SOURCE MATERIAL
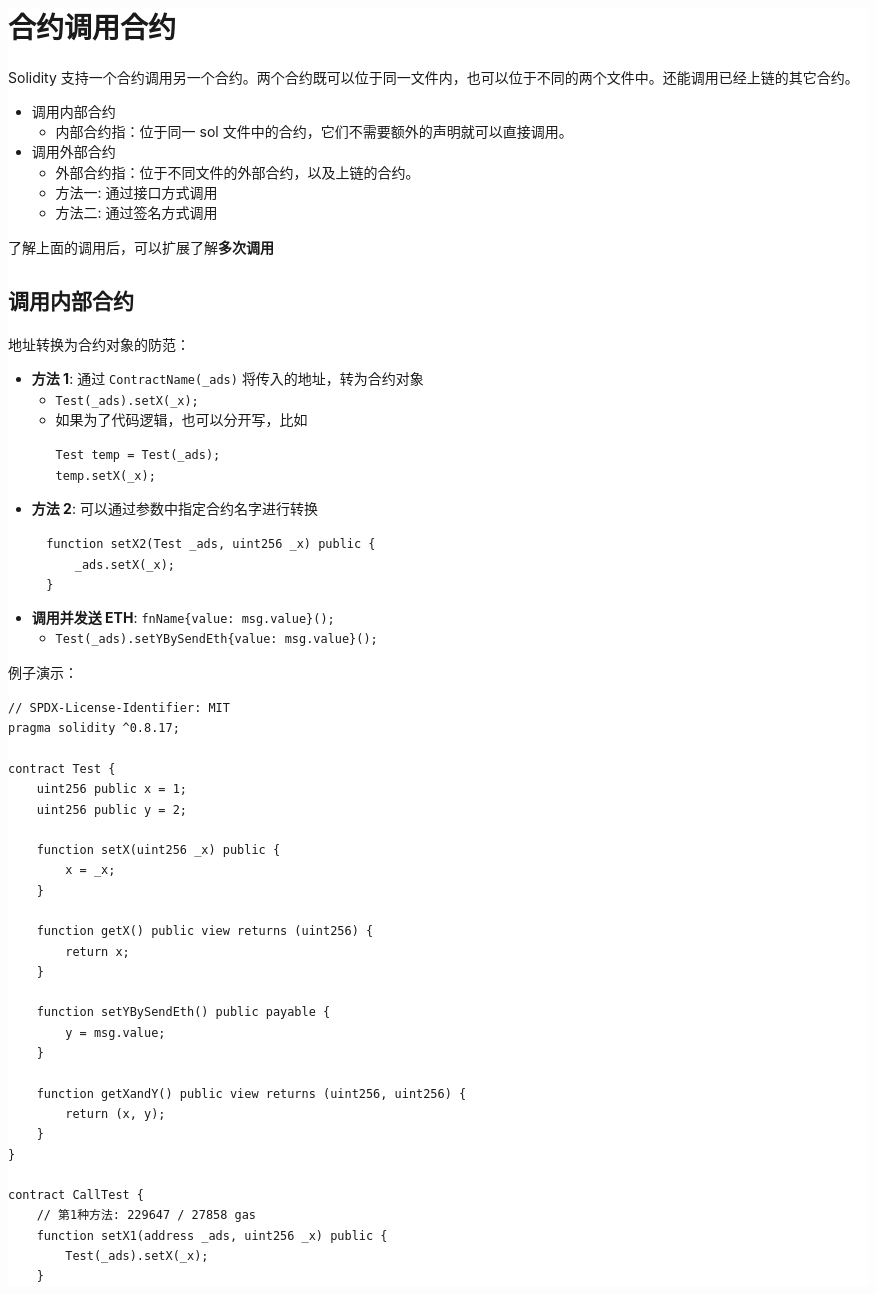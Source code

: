 # 合约调用合约

Solidity 支持一个合约调用另一个合约。两个合约既可以位于同一文件内，也可以位于不同的两个文件中。还能调用已经上链的其它合约。

- 调用内部合约
  - 内部合约指：位于同一 sol 文件中的合约，它们不需要额外的声明就可以直接调用。
- 调用外部合约
  - 外部合约指：位于不同文件的外部合约，以及上链的合约。
  - 方法一: 通过接口方式调用
  - 方法二: 通过签名方式调用

了解上面的调用后，可以扩展了解**多次调用**

## 调用内部合约

地址转换为合约对象的防范：

- **方法 1**: 通过 `ContractName(_ads)` 将传入的地址，转为合约对象
  - `Test(_ads).setX(_x);`
  - 如果为了代码逻辑，也可以分开写，比如
    ```
    Test temp = Test(_ads);
    temp.setX(_x);
    ```
- **方法 2**: 可以通过参数中指定合约名字进行转换
  ```
    function setX2(Test _ads, uint256 _x) public {
        _ads.setX(_x);
    }
  ```
- **调用并发送 ETH**: `fnName{value: msg.value}();`
  - `Test(_ads).setYBySendEth{value: msg.value}();`

例子演示：

```
// SPDX-License-Identifier: MIT
pragma solidity ^0.8.17;

contract Test {
    uint256 public x = 1;
    uint256 public y = 2;

    function setX(uint256 _x) public {
        x = _x;
    }

    function getX() public view returns (uint256) {
        return x;
    }

    function setYBySendEth() public payable {
        y = msg.value;
    }

    function getXandY() public view returns (uint256, uint256) {
        return (x, y);
    }
}

contract CallTest {
    // 第1种方法: 229647 / 27858 gas
    function setX1(address _ads, uint256 _x) public {
        Test(_ads).setX(_x);
    }
```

PROBLEM
Please return the lines above exactly, with the pictures omitted.

SOLUTION TO THIS TASK
Source code

: # 合约调用合约

Solidity 支持一个合约调用另一个合约。两个合约既可以位于同一文件内，也可以位于不同的两个文件中。还能调用已经上链的其它合约。

- 调用内部合约
  - 内部合约指：位于同一 sol 文件中的合约，它们不需要额外的声明就可以直接调用。
- 调用外部合约
  - 外部合约指：位于不同文件的外部合约，以及上链的合约。
  - 方法一: 通过接口方式调用
  - 方法二: 通过签名方式调用

了解上面的调用后，可以扩展了解**多次调用**

## 调用内部合约

地址转换为合约对象的防范：

- **方法 1**: 通过 `ContractName(_ads)` 将传入的地址，转为合约对象
  - `Test(_ads).setX(_x);`
  - 如果为了代码逻辑，也可以分开写，比如
    ```
    Test temp = Test(_ads);
    temp.setX(_x);
    ```
- **方法 2**: 可以通过参数中指定合约名字进行转换
  ```
    function setX2(Test _ads, uint256 _x) public {
        _ads.setX(_x);
    }
  ```
- **调用并发送 ETH**: `fnName{value: msg.value}();`
  - `Test(_ads).setYBySendEth{value: msg.value}();`

例子演示：

```
// SPDX-License-Identifier: MIT
pragma solidity ^0.8.17;

contract Test {
    uint256 public x = 1;
    uint256 public y = 2;

    function setX(uint256 _x) public {
        x = _x;
    }

    function getX() public view returns (uint256) {
        return x;
    }

    function setYBySendEth() public payable {
        y = msg.value;
    }

    function getXandY() public view returns (uint256, uint256) {
        return (x, y);
    }
}

contract CallTest {
    // 第1种方法: 229647 / 27858 gas
    function setX1(address _ads, uint256 _x) public {
        Test(_ads).setX(_x);
    }
```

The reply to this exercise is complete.